### ASSIGNED TASK
Copy out exactly the line that contains "# Review Questions" and all lines following it to the end of the data.

### Records from a data collection
• • • • • • •

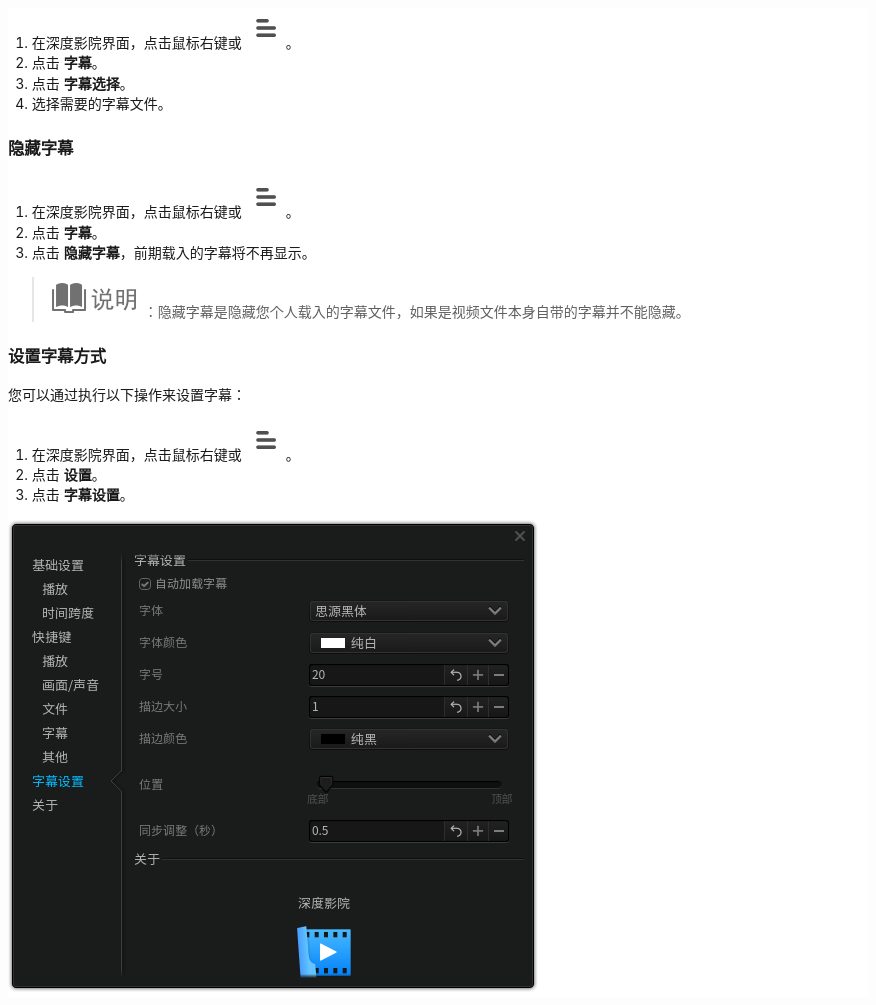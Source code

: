1. 在深度影院界面，点击鼠标右键或 ![界面按钮图标](icon/icon_menu.svg)。
2. 点击 **字幕**。
3. 点击 **字幕选择**。
4. 选择需要的字幕文件。

### 隐藏字幕

1. 在深度影院界面，点击鼠标右键或 ![界面按钮图标](icon/icon_menu.svg)。
2. 点击 **字幕**。
3. 点击 **隐藏字幕**，前期载入的字幕将不再显示。

> ![notes](icon/notes.svg) ：隐藏字幕是隐藏您个人载入的字幕文件，如果是视频文件本身自带的字幕并不能隐藏。

### 设置字幕方式

您可以通过执行以下操作来设置字幕：

1. 在深度影院界面，点击鼠标右键或 ![界面按钮图标](icon/icon_menu.svg)。
2. 点击 **设置**。
3. 点击 **字幕设置**。

![0|设置字幕](png/srtsetting.png)

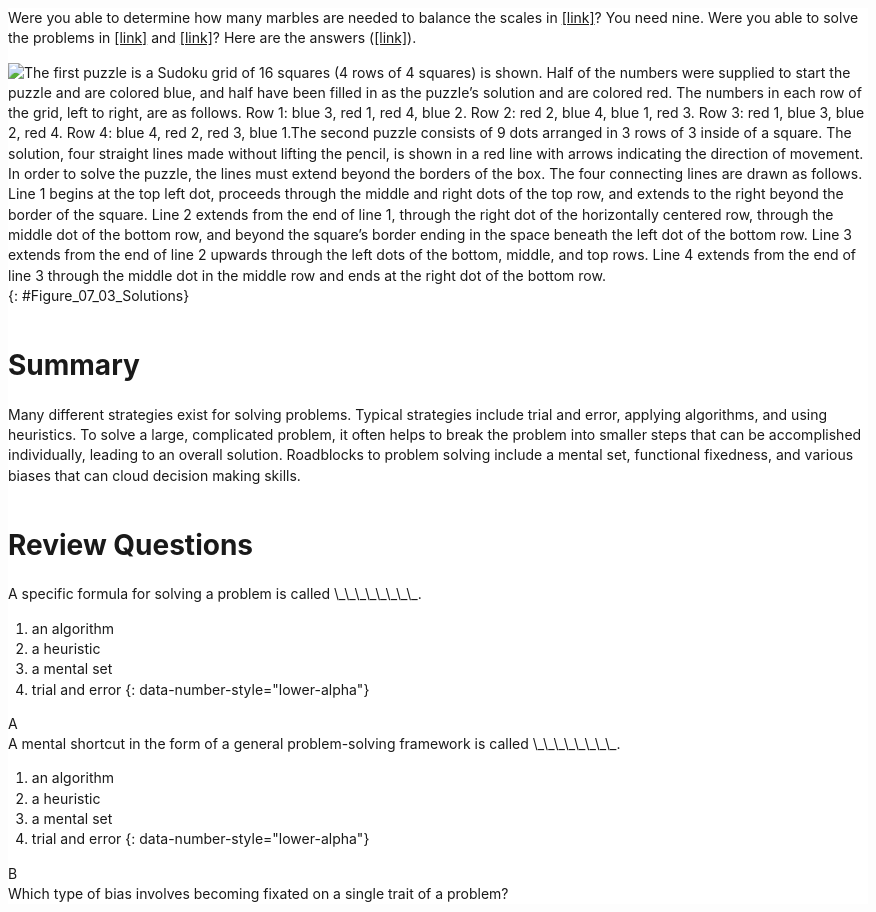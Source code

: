 </div>

Were you able to determine how many marbles are needed to balance the scales in [\[link\]](#Figure_07_03_SamLoyd)? You need nine. Were you able to solve the problems in [\[link\]](#Figure_07_03_Sudoku) and [\[link\]](#Figure_07_03_DotsAndLines)? Here are the answers ([\[link\]](#Figure_07_03_Solutions)).

![The first puzzle is a Sudoku grid of 16 squares (4 rows of 4 squares) is shown. Half of the numbers were supplied to start the puzzle and are colored blue, and half have been filled in as the puzzle&#x2019;s solution and are colored red. The numbers in each row of the grid, left to right, are as follows. Row 1:  blue 3, red 1, red 4, blue 2. Row 2: red 2, blue 4, blue 1, red 3. Row 3: red 1, blue 3, blue 2, red 4. Row 4: blue 4, red 2, red 3, blue 1.The second puzzle consists of 9 dots arranged in 3 rows of 3 inside of a square. The solution, four straight lines made without lifting the pencil, is shown in a red line with arrows indicating the direction of movement. In order to solve the puzzle, the lines must extend beyond the borders of the box. The four connecting lines are drawn as follows. Line 1 begins at the top left dot, proceeds through the middle and right dots of the top row, and extends to the right beyond the border of the square. Line 2 extends from the end of line 1, through the right dot of the horizontally centered row, through the middle dot of the bottom row, and beyond the square&#x2019;s border ending in the space beneath the left dot of the bottom row. Line 3 extends from the end of line 2 upwards through the left dots of the bottom, middle, and top rows. Line 4 extends from the end of line 3 through the middle dot in the middle row and ends at the right dot of the bottom row.](../resources/CNX_Psych_07_06_Solutions.jpg){: #Figure_07_03_Solutions}

# Summary

Many different strategies exist for solving problems. Typical strategies include trial and error, applying algorithms, and using heuristics. To solve a large, complicated problem, it often helps to break the problem into smaller steps that can be accomplished individually, leading to an overall solution. Roadblocks to problem solving include a mental set, functional fixedness, and various biases that can cloud decision making skills.

# Review Questions

<div data-type="exercise" class="exercise">
<div data-type="problem" class="problem" markdown="1">
A specific formula for solving a problem is called \_\_\_\_\_\_\_\_.

1.  an algorithm
2.  a heuristic
3.  a mental set
4.  trial and error
{: data-number-style="lower-alpha"}

</div>
<div data-type="solution" class="solution" markdown="1">
A

</div>
</div>

<div data-type="exercise" class="exercise">
<div data-type="problem" class="problem" markdown="1">
A mental shortcut in the form of a general problem-solving framework is called \_\_\_\_\_\_\_\_.

1.  an algorithm
2.  a heuristic
3.  a mental set
4.  trial and error
{: data-number-style="lower-alpha"}

</div>
<div data-type="solution" class="solution" markdown="1">
B

</div>
</div>

<div data-type="exercise" class="exercise">
<div data-type="problem" class="problem" markdown="1">
Which type of bias involves becoming fixated on a single trait of a problem?


[1]: http://openstaxcollege.org/l/Apollo13
[2]: http://openstaxcollege.org/l/CogBias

• • • • • • •

### ANSWER SPACE
# Review Questions

<div data-type="exercise" class="exercise">
<div data-type="problem" class="problem" markdown="1">
A specific formula for solving a problem is called \_\_\_\_\_\_\_\_.

1.  an algorithm
2.  a heuristic
3.  a mental set
4.  trial and error
{: data-number-style="lower-alpha"}

</div>
<div data-type="solution" class="solution" markdown="1">
A

</div>
</div>

<div data-type="exercise" class="exercise">
<div data-type="problem" class="problem" markdown="1">
A mental shortcut in the form of a general problem-solving framework is called \_\_\_\_\_\_\_\_.

1.  an algorithm
2.  a heuristic
3.  a mental set
4.  trial and error
{: data-number-style="lower-alpha"}

</div>
<div data-type="solution" class="solution" markdown="1">
B

</div>
</div>

<div data-type="exercise" class="exercise">
<div data-type="problem" class="problem" markdown="1">
Which type of bias involves becoming fixated on a single trait of a problem?


[1]: http://openstaxcollege.org/l/Apollo13
[2]: http://openstaxcollege.org/l/CogBias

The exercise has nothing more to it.